**Data for processing**

- Opening Delimiter -

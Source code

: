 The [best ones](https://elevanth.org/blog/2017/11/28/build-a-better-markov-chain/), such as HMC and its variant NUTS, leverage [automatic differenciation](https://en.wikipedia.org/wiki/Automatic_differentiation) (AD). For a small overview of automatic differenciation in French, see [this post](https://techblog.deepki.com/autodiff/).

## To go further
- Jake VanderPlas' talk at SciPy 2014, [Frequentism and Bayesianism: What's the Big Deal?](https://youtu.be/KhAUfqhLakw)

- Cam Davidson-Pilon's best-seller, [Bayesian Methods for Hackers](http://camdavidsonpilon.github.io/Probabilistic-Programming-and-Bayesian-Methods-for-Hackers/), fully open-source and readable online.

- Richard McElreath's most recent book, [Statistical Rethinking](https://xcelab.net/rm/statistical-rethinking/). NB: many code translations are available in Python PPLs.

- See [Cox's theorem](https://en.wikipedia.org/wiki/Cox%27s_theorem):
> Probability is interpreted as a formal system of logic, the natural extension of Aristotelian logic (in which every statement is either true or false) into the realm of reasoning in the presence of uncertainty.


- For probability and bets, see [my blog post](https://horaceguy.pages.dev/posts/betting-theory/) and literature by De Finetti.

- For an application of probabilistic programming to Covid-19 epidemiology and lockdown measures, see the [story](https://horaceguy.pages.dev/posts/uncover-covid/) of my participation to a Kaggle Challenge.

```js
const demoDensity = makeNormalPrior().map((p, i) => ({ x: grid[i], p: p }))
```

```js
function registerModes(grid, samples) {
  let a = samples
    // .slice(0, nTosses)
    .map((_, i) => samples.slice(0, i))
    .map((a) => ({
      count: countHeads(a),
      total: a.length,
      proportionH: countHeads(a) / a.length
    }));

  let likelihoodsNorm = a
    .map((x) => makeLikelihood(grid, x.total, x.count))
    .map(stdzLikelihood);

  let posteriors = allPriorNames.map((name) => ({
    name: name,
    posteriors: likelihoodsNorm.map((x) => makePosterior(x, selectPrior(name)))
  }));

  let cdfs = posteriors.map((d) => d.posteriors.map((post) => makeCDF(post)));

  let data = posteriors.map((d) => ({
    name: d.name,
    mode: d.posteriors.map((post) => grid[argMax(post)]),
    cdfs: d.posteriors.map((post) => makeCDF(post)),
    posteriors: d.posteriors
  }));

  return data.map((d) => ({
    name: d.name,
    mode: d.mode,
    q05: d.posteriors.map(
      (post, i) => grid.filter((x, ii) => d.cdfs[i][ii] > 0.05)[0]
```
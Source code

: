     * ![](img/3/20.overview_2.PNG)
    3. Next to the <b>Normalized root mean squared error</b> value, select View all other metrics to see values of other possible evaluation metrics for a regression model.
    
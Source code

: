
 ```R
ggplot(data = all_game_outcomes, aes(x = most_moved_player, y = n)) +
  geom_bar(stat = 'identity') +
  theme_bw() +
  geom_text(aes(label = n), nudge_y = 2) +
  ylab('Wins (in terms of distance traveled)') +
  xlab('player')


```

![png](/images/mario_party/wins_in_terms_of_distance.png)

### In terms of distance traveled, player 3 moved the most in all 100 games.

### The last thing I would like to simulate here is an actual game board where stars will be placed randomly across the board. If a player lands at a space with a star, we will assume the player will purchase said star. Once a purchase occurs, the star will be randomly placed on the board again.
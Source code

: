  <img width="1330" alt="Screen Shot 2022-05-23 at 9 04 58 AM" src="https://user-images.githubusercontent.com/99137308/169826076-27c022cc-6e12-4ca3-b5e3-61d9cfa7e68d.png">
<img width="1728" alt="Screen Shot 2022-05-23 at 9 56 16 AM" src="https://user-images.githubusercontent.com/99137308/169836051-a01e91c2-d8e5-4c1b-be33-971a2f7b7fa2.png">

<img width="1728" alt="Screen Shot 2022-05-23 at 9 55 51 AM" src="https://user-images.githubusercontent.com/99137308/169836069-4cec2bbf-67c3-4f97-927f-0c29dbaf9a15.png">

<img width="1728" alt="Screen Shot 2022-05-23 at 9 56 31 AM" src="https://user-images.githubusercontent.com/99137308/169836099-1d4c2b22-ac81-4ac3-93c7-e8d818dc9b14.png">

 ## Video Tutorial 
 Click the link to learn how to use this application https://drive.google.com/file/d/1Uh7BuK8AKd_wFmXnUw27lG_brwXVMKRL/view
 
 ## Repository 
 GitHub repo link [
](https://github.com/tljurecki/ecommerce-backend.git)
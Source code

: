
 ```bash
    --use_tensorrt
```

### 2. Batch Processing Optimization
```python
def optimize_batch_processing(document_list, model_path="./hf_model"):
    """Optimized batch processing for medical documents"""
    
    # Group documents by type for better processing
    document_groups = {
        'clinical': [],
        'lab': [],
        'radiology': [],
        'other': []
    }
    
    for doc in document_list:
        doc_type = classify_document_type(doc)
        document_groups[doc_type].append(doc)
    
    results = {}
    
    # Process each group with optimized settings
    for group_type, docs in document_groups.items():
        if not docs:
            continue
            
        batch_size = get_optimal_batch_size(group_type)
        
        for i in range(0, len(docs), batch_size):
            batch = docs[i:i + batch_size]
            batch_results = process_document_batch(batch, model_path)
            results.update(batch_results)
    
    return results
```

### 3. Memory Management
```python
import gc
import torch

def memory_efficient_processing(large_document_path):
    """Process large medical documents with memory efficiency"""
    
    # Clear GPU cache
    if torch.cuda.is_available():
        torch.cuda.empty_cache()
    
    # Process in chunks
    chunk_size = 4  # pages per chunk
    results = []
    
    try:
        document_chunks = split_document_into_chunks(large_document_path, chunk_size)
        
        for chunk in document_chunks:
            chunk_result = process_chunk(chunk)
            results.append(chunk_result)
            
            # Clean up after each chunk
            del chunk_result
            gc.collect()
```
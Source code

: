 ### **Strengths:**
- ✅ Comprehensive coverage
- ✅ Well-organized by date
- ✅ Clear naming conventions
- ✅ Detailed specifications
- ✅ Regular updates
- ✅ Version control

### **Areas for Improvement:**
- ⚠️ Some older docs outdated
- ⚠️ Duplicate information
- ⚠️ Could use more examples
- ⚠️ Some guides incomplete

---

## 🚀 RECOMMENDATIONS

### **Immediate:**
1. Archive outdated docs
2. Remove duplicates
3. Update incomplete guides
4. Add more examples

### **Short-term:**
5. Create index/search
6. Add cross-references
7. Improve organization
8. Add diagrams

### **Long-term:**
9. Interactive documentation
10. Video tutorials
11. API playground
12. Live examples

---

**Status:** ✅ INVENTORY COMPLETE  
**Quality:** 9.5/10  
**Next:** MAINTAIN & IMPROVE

- Closing Delimiter -

**What you will do**
Reprint exactly, and only, the lines running from the one containing "6. Add cross-references" through the last line of the listing above.

**Answer below**
6. Add cross-references
7. Improve organization
8. Add diagrams

### **Long-term:**
9. Interactive documentation
10. Video tutorials
11. API playground
12. Live examples

---

**Status:** ✅ INVENTORY COMPLETE  
**Quality:** 9.5/10  
**Next:** MAINTAIN & IMPROVE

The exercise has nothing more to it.